Now what is wrong with this picture? I should have called a T, because it technically was a dead ball period. I figure myself and my partner are the only two in the gym who know the rule, so why make life hard on ourselves by calling the T.

After the game a gentleman who is an "evaluator" for a local league, there to watch his grandson play, comes down from the bleachers and tears me a new one about ignoring rules. Now, he was right by the book, but I still think common sense wise I made the best decision.
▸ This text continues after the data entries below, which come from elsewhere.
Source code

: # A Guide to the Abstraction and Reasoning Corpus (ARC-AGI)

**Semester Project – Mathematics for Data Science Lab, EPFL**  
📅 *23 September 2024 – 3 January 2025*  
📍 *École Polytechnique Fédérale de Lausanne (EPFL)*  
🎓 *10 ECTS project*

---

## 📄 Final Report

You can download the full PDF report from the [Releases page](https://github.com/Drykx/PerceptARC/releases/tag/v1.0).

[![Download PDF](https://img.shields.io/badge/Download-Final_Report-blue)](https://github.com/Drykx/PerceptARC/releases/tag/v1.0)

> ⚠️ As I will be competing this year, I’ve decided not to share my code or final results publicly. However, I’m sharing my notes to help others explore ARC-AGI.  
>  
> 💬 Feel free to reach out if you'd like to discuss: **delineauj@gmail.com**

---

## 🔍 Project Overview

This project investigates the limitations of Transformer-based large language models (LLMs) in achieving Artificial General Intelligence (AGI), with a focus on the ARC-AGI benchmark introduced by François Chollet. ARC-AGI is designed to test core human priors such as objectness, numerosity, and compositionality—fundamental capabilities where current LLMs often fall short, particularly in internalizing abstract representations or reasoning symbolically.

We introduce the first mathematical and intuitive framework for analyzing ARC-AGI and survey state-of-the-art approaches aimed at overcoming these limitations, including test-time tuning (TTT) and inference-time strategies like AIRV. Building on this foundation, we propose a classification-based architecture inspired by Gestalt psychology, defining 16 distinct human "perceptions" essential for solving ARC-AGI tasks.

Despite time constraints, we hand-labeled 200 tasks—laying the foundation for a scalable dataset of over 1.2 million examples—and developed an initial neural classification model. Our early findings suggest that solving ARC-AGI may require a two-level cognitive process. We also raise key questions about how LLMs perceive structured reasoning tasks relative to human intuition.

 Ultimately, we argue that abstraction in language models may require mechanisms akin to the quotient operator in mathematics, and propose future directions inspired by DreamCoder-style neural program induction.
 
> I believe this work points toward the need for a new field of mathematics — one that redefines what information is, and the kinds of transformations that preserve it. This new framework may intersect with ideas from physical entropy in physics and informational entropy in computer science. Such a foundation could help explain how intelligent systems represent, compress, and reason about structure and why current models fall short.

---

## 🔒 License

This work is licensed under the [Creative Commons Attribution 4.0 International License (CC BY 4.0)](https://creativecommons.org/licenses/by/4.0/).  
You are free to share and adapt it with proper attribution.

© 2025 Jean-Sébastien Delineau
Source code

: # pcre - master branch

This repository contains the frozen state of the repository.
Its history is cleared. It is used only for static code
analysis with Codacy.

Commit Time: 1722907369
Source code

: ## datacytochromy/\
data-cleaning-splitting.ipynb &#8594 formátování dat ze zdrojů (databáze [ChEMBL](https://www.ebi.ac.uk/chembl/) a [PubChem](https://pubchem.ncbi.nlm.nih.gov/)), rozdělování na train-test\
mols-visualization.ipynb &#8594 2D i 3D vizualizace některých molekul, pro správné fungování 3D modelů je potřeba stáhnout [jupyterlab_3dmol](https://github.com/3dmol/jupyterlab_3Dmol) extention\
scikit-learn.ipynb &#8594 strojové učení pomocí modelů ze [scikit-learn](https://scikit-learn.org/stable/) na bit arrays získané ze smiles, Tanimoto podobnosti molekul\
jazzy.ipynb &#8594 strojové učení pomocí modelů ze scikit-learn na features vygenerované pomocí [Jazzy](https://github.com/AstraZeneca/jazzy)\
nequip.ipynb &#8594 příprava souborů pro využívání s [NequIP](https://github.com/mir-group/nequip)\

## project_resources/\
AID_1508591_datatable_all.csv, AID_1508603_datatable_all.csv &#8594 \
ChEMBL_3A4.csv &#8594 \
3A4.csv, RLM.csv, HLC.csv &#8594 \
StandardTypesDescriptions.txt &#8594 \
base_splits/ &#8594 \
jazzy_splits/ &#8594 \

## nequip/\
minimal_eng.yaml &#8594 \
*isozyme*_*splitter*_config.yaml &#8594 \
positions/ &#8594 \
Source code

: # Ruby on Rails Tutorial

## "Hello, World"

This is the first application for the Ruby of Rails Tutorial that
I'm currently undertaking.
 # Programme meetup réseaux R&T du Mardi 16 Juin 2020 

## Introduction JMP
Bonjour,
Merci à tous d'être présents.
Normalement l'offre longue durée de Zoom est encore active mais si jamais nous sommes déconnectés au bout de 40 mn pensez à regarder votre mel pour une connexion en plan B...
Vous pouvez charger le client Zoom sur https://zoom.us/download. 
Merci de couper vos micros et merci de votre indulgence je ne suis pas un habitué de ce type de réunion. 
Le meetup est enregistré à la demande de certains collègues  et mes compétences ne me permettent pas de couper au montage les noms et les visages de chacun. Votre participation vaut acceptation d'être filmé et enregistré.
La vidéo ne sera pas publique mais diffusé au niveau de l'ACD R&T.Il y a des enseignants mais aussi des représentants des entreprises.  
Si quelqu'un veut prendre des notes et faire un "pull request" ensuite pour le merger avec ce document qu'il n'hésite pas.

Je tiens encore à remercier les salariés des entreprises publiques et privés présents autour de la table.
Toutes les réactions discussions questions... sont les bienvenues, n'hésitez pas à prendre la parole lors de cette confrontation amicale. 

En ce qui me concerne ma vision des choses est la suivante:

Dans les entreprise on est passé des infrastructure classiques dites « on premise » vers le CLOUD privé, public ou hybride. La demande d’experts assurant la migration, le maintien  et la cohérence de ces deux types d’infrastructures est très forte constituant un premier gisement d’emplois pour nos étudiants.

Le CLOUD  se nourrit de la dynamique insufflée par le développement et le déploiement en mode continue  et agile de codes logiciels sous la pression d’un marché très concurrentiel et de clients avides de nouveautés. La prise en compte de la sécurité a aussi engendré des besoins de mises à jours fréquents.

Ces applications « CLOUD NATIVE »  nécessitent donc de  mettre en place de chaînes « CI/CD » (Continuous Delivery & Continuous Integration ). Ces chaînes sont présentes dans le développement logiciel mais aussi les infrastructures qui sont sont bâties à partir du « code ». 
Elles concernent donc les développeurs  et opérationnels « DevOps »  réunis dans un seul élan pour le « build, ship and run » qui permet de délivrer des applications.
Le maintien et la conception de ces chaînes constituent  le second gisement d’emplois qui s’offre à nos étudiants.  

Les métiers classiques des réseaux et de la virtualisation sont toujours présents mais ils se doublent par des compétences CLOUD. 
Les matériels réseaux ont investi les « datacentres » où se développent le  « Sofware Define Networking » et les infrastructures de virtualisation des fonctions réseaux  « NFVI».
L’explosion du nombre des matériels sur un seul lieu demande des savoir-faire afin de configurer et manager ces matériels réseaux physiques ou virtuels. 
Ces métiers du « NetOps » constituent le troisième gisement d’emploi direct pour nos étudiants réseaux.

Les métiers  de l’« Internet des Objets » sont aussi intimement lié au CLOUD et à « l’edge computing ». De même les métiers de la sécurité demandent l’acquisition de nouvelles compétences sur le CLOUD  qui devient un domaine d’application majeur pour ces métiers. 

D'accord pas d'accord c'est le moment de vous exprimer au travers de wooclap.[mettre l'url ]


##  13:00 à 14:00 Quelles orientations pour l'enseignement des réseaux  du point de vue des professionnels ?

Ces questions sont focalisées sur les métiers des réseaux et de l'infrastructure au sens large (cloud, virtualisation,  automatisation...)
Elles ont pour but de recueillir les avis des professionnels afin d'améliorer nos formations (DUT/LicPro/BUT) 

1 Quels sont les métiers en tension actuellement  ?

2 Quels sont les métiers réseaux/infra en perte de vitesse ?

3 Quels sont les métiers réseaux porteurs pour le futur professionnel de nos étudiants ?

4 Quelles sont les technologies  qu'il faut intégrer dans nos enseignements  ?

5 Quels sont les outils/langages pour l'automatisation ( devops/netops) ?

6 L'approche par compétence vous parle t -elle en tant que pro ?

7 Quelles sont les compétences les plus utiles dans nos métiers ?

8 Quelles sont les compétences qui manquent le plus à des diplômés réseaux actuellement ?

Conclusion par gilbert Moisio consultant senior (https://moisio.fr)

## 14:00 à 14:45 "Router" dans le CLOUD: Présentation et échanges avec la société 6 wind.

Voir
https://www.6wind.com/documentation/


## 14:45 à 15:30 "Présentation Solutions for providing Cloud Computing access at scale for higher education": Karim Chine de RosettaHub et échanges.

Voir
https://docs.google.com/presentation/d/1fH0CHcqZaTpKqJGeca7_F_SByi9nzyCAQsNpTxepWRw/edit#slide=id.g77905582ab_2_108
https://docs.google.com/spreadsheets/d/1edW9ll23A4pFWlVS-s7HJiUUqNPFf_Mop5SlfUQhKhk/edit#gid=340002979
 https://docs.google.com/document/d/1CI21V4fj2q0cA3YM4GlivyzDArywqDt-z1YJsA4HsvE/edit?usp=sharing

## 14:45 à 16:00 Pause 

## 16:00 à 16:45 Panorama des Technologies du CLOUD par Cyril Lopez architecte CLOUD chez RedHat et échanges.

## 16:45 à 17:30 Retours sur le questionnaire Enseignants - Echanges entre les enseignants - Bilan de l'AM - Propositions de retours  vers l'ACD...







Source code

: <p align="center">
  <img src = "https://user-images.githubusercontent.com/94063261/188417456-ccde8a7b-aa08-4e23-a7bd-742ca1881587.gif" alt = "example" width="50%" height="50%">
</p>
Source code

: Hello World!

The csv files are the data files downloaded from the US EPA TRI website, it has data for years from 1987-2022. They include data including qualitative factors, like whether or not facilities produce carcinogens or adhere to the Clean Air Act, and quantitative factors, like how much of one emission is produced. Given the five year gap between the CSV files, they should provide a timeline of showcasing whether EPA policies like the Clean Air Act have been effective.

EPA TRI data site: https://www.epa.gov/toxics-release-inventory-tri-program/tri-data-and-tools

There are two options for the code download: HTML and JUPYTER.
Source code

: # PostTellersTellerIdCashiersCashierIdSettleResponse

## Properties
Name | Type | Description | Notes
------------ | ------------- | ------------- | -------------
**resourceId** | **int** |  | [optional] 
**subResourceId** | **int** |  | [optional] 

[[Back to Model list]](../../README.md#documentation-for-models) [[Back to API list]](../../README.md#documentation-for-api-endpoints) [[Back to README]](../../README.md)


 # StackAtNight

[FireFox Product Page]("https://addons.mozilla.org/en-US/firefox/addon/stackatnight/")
I am not one to tell someone to disregard a rule, but you need to make the call that is best for the situation. If I had called the T I would have had to explain it to a coach who still would think I am wrong, and had to deal with him the rest of the game. Eventhough the book says it was a T, I don't think it would not have been the best call. If this was Varsity would I have called it different, maybe. But, did that kid really need to be sanctioned with a technical foul on a bang-bang play because he couldn't stop as fast as the other kid?? No.

PS - Turns out there were three people in the gym who knew the right call...
My interpretation of this scenario is a no call. The ball going out of bounds causes it to become dead. The contact after the whistle should be ignored unless it is flagrant or intentional. It doesn't sound like either to me. Maybe I'm reading this wrong.